Bazary, na których możemy kupić bądź wymienić rozmaite produkty, czyli tak zwane „pchle targi” każdej niedzieli przyciągają niemałą liczbę osób. Są to nie tylko ludzie, którzy pragną po niższej cenie (tym bardziej, jeśli potrafią się targować) zakupić dany produkt, ale również prawdziwi pasjonaci starych przedmiotów z duszą. W dzisiejszym poście Invest Komfort Trendy krótko o tym, jak robić zakupy właśnie na pchlich targach. 

Przede wszystkim nie planujmy, że z targu wyjdziemy z zakupem, o którym wcześniej mówiliśmy. W trakcie zakupów możemy szybko zmienić obiekt poszukiwań. Nawet, jeśli w głębi duszy zachwyci nas znalezione „cacko”, nie okazujmy entuzjazmu. Podejdźmy do zakupy spokojnie. Od niechcenia. Co więcej, starannie wybierajmy interesujący produkt. Nie nabierajmy się na opowieści sprzedającego o niezwykłości przedmiotu. Sami oceńmy, czy produkt jest wart proponowanej ceny. Unikajmy tandety, kiczu, jednym słowem wszystkiego opatrzonego hasłem „made in China”. Tanio, nie zawsze oznacza tandetnie. Targujmy się otwarcie, jeśli tylko czujemy się na siłach. Nawiążmy kontakt ze sprzedawcą, spróbujmy go rozgryźć, dowiedzmy się więcej o samym produkcie – żeby później nie okazało się, że zakupiliśmy skradzioną rzeźbę. 

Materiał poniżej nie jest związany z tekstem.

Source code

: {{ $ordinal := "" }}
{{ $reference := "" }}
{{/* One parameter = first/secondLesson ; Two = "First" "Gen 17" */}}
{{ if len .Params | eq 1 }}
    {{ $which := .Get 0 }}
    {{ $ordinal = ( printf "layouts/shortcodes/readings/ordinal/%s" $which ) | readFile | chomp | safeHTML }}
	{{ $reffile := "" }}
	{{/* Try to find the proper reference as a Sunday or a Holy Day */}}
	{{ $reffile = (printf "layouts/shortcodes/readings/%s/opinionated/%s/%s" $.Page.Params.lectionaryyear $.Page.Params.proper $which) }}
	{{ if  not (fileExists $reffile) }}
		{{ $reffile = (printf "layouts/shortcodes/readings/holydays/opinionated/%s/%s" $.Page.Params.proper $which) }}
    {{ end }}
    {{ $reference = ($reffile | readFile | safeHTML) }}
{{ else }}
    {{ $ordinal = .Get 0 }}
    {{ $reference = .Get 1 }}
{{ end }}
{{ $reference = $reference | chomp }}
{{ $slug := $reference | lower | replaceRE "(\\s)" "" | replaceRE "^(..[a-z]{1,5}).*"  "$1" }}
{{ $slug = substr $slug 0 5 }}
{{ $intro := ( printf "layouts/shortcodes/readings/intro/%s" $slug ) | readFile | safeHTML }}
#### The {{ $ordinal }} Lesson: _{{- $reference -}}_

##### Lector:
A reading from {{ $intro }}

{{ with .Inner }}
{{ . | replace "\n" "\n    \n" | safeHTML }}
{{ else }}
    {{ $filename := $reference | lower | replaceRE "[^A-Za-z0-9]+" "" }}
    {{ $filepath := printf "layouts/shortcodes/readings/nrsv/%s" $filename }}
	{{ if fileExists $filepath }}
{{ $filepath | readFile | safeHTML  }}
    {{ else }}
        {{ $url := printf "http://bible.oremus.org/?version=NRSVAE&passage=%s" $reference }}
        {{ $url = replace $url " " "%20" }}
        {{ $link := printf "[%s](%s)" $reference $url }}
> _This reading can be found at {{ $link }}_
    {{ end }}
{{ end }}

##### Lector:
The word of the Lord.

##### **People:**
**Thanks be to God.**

Czy naszła Was ochota na zakup przepięknego przedmiotu z duszą? Wybieracie się na poszukiwania wyjątkowej dekoracji do mieszkania? Wierzymy, że wyżej wymienione wskazówki przydadzą się podczas przysłowiowych łowów. Jeśli jednak pomimo starań nic nie przypadnie do Waszego gustu, warto odwiedzić takie targi tylko dla niesamowitej atmosfery, jaka tam panuje.